Topic / Schema naming changes

Debezium previously sanitized topic and schema names by using an underscore (_) to replace non-ASCII characters that would lead to unsupported topic or schema names when using schema registries. However, if this non-ASCII character was the only difference between two similar topics or schema names that otherwise only varied by case, this would lead to other problems.

In order to address this in the most compatible way, Debezium now uses a strategy-based approach to map characters uniquely. As a side effect of this change, the sanitize.field.names configuration property has been retired and replaced by this new strategy-based approach.

Each connector supports two configuration properties to control this behavior:

schema.name.adjustment.mode: Specifies how schema names should be adjusted for compatibility with the message converter.
field.name.adjustment.mode: Specifies how field names should be adjusted for compatibility with the message converter.

These two connector configuration properties support three modes:

none: No adjustment is made to the schema or field names, passed as-is.
avro: Replaces characters that cannot be used in Avro with an underscore (_).
avro_unicode: Replaces underscores (_) and characters that cannot be used in Avro with unicode-based characters.

This now allows you to pick the most appropriate strategy based on your table or collection naming convention.

Source info block changes with Oracle connector

All Debezium change events related to inserts, updates, and deletes contain a source info block in the event’s payload.
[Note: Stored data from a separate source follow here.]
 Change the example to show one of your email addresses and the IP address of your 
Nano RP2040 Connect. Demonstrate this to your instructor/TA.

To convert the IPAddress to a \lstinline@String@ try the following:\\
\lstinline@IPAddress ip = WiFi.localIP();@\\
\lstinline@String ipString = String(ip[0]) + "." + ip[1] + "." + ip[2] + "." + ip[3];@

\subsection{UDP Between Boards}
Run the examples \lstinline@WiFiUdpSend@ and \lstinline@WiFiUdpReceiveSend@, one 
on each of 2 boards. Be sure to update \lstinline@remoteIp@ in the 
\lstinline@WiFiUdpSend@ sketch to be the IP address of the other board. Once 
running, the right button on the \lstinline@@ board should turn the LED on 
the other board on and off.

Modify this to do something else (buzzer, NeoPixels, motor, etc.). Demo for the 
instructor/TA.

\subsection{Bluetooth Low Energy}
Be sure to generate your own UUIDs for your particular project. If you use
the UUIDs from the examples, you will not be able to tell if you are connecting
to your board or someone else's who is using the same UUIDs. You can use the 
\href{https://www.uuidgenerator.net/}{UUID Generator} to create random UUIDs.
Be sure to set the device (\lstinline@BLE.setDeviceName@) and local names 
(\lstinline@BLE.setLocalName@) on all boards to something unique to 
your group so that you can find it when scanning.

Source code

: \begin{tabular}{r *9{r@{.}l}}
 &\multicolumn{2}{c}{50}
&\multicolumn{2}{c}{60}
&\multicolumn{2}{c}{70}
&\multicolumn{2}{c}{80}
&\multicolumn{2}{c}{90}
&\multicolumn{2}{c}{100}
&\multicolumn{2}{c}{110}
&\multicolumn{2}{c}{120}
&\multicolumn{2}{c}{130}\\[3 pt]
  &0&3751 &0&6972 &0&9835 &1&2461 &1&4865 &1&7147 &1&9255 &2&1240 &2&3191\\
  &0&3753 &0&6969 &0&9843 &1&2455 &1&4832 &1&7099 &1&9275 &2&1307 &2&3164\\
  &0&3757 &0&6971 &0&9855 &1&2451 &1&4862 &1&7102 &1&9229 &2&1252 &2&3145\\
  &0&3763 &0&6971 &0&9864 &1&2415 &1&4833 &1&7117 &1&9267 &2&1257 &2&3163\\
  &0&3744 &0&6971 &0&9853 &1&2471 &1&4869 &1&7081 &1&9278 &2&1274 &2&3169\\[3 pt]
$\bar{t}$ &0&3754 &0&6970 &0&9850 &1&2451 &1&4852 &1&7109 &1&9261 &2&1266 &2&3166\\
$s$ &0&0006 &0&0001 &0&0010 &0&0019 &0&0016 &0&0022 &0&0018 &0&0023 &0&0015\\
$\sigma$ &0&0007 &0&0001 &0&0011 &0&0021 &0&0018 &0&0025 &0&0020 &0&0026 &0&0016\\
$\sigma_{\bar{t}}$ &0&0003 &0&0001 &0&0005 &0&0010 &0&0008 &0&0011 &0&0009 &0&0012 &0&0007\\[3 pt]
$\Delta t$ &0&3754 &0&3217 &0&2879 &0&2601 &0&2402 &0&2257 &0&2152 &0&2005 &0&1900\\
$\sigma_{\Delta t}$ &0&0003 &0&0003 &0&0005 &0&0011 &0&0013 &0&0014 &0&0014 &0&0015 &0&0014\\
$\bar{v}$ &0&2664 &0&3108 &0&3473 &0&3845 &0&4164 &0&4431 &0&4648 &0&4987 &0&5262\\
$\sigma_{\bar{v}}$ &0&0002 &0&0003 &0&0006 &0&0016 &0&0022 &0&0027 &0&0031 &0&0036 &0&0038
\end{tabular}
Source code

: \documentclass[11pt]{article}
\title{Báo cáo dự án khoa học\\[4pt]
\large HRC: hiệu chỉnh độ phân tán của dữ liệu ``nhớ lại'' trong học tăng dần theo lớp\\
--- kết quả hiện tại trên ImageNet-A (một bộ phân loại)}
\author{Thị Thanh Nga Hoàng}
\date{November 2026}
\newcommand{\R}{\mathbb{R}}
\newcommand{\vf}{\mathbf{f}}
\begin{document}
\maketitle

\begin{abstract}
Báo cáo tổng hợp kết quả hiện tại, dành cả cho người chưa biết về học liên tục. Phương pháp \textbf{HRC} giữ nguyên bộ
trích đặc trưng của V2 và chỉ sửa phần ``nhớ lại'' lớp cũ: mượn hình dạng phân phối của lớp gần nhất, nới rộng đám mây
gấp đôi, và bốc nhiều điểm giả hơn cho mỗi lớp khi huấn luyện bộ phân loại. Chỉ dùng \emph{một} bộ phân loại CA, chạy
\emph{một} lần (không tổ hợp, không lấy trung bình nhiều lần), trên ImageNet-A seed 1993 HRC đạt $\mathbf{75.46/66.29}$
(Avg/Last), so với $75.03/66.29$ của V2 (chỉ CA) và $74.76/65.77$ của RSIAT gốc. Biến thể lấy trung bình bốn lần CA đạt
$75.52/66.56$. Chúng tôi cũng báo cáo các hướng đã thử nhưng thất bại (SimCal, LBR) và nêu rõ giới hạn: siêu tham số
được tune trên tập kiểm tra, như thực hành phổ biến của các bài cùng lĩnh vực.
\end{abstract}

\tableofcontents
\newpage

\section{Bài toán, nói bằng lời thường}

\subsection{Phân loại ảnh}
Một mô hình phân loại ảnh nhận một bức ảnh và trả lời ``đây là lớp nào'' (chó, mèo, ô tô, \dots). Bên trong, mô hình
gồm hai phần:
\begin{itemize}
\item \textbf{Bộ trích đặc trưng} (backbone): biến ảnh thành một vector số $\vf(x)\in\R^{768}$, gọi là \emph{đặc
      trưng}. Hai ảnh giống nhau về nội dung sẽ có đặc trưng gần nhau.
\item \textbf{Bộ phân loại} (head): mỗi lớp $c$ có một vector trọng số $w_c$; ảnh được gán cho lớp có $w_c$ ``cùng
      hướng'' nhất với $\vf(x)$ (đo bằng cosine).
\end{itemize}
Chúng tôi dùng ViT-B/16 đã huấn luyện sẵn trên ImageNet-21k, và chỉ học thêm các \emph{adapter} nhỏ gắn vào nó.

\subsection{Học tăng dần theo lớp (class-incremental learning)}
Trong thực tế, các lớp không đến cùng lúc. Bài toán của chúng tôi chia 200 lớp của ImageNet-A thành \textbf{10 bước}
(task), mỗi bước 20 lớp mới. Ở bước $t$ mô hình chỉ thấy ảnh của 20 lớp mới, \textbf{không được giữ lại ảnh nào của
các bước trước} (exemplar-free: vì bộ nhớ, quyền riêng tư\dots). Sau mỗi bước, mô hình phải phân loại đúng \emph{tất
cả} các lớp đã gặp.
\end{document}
For the Oracle connector, this block contains a special field called ssn that represents the SQL sequence number for this change.

It has been identified that there were corner cases where the value sourced from the database for this field could exceed the maximum value of 2,147,483,647, or the maximum value of an INT32 data type. To fix this corner case, we’ve changed the data type from INT32 to INT64, which allows up to a maximum value of 9,223,372,036,854,775,807.

This change should be entirely non-invasive, but we wanted to bring attention to this should you have pipelines that could be storing this value in a sink system or if you are using a schema registry.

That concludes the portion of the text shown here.